*TASK OBJECTIVE*. List all lines in the material below that contain "speak".
PROVIDED ENTRIES Block Start
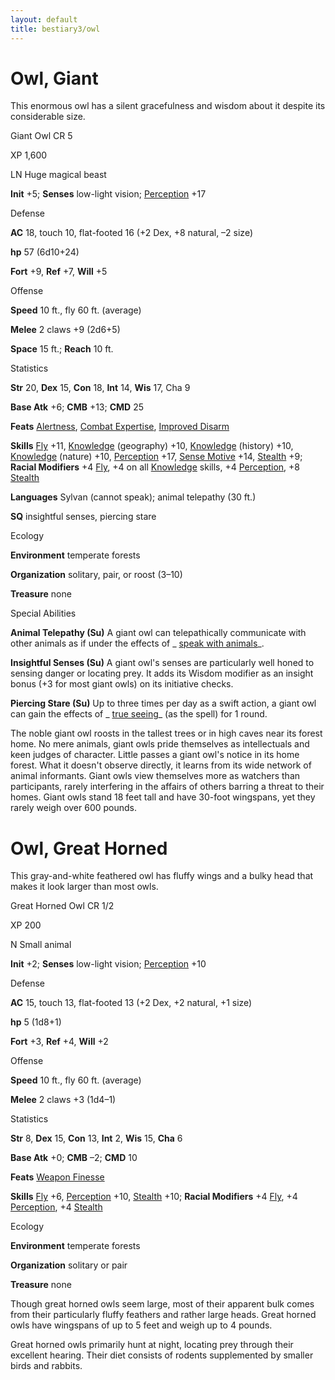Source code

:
 ```yaml
---
layout: default
title: bestiary3/owl
---
```

# Owl, Giant

This enormous owl has a silent gracefulness and wisdom about it despite its considerable size.

Giant Owl CR 5

XP 1,600

LN Huge magical beast

**Init** +5; **Senses** low-light vision; [Perception](skill_dir/perception#_perception) +17

Defense

**AC** 18, touch 10, flat-footed 16 (+2 Dex, +8 natural, –2 size)

**hp** 57 (6d10+24)

**Fort** +9, **Ref** +7, **Will** +5

Offense

**Speed** 10 ft., fly 60 ft. (average)

**Melee** 2 claws +9 (2d6+5)

**Space** 15 ft.; **Reach** 10 ft.

Statistics

**Str** 20, **Dex** 15, **Con** 18, **Int** 14, **Wis** 17, Cha 9

**Base Atk** +6; **CMB** +13; **CMD** 25

**Feats** [Alertness](feats#_alertness), [Combat Expertise](feats#_combat-expertise), [Improved Disarm](feats#_improved-disarm)

**Skills** [Fly](skills/fly#_fly) +11, [Knowledge](skill_dir/knowledge#_knowledge) (geography) +10, [Knowledge](skills/knowledge#_knowledge) (history) +10, [Knowledge](skill_dir/knowledge#_knowledge) (nature) +10, [Perception](skills/perception#_perception) +17, [Sense Motive](skill_dir/senseMotive#_sense-motive) +14, [Stealth](skills/stealth#_stealth) +9; **Racial Modifiers** +4 [Fly](skill_dir/fly#_fly), +4 on all [Knowledge](skills/knowledge#_knowledge) skills, +4 [Perception](skill_dir/perception#_perception), +8 [Stealth](skills/stealth#_stealth)

**Languages** Sylvan (cannot speak); animal telepathy (30 ft.)

**SQ** insightful senses, piercing stare

Ecology

**Environment** temperate forests

**Organization** solitary, pair, or roost (3–10)

**Treasure** none

Special Abilities

**Animal Telepathy (Su)** A giant owl can telepathically communicate with other animals as if under the effects of _ [speak with animals](spell_dir/speakWithAnimals#_speak-with-animals)_.

**Insightful Senses (Su)** A giant owl's senses are particularly well honed to sensing danger or locating prey. It adds its Wisdom modifier as an insight bonus (+3 for most giant owls) on its initiative checks.

**Piercing Stare (Su)** Up to three times per day as a swift action, a giant owl can gain the effects of _ [true seeing](spells/trueSeeing#_true-seeing)_ (as the spell) for 1 round.

The noble giant owl roosts in the tallest trees or in high caves near its forest home. No mere animals, giant owls pride themselves as intellectuals and keen judges of character. Little passes a giant owl's notice in its home forest. What it doesn't observe directly, it learns from its wide network of animal informants. Giant owls view themselves more as watchers than participants, rarely interfering in the affairs of others barring a threat to their homes. Giant owls stand 18 feet tall and have 30-foot wingspans, yet they rarely weigh over 600 pounds.

# Owl, Great Horned

This gray-and-white feathered owl has fluffy wings and a bulky head that makes it look larger than most owls.

Great Horned Owl CR 1/2

XP 200

N Small animal

**Init** +2; **Senses** low-light vision; [Perception](skill_dir/perception#_perception) +10

Defense

**AC** 15, touch 13, flat-footed 13 (+2 Dex, +2 natural, +1 size)

**hp** 5 (1d8+1)

**Fort** +3, **Ref** +4, **Will** +2

Offense

**Speed** 10 ft., fly 60 ft. (average)

**Melee** 2 claws +3 (1d4–1)

Statistics

**Str** 8, **Dex** 15, **Con** 13, **Int** 2, **Wis** 15, **Cha** 6

**Base Atk** +0; **CMB** –2; **CMD** 10

**Feats** [Weapon Finesse](feats#_weapon-finesse)

**Skills** [Fly](skills/fly#_fly) +6, [Perception](skill_dir/perception#_perception) +10, [Stealth](skills/stealth#_stealth) +10; **Racial Modifiers** +4 [Fly](skill_dir/fly#_fly), +4 [Perception](skills/perception#_perception), +4 [Stealth](skill_dir/stealth#_stealth)

Ecology

**Environment** temperate forests

**Organization** solitary or pair

**Treasure** none

Though great horned owls seem large, most of their apparent bulk comes from their particularly fluffy feathers and rather large heads. Great horned owls have wingspans of up to 5 feet and weigh up to 4 pounds.

Great horned owls primarily hunt at night, locating prey through their excellent hearing. Their diet consists of rodents supplemented by smaller birds and rabbits.

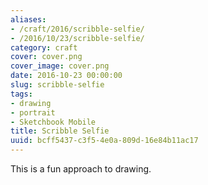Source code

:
 ```yaml
---
aliases:
- /craft/2016/scribble-selfie/
- /2016/10/23/scribble-selfie/
category: craft
cover: cover.png
cover_image: cover.png
date: 2016-10-23 00:00:00
slug: scribble-selfie
tags:
- drawing
- portrait
- Sketchbook Mobile
title: Scribble Selfie
uuid: bcff5437-c3f5-4e0a-809d-16e84b11ac17
---
```


This is a fun approach to drawing.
PROVIDED ENTRIES Block End
*PROBLEM SOLUTION*.
**Languages** Sylvan (cannot speak); animal telepathy (30 ft.)
**Animal Telepathy (Su)** A giant owl can telepathically communicate with other animals as if under the effects of _ [speak with animals](spell_dir/speakWithAnimals#_speak-with-animals)_.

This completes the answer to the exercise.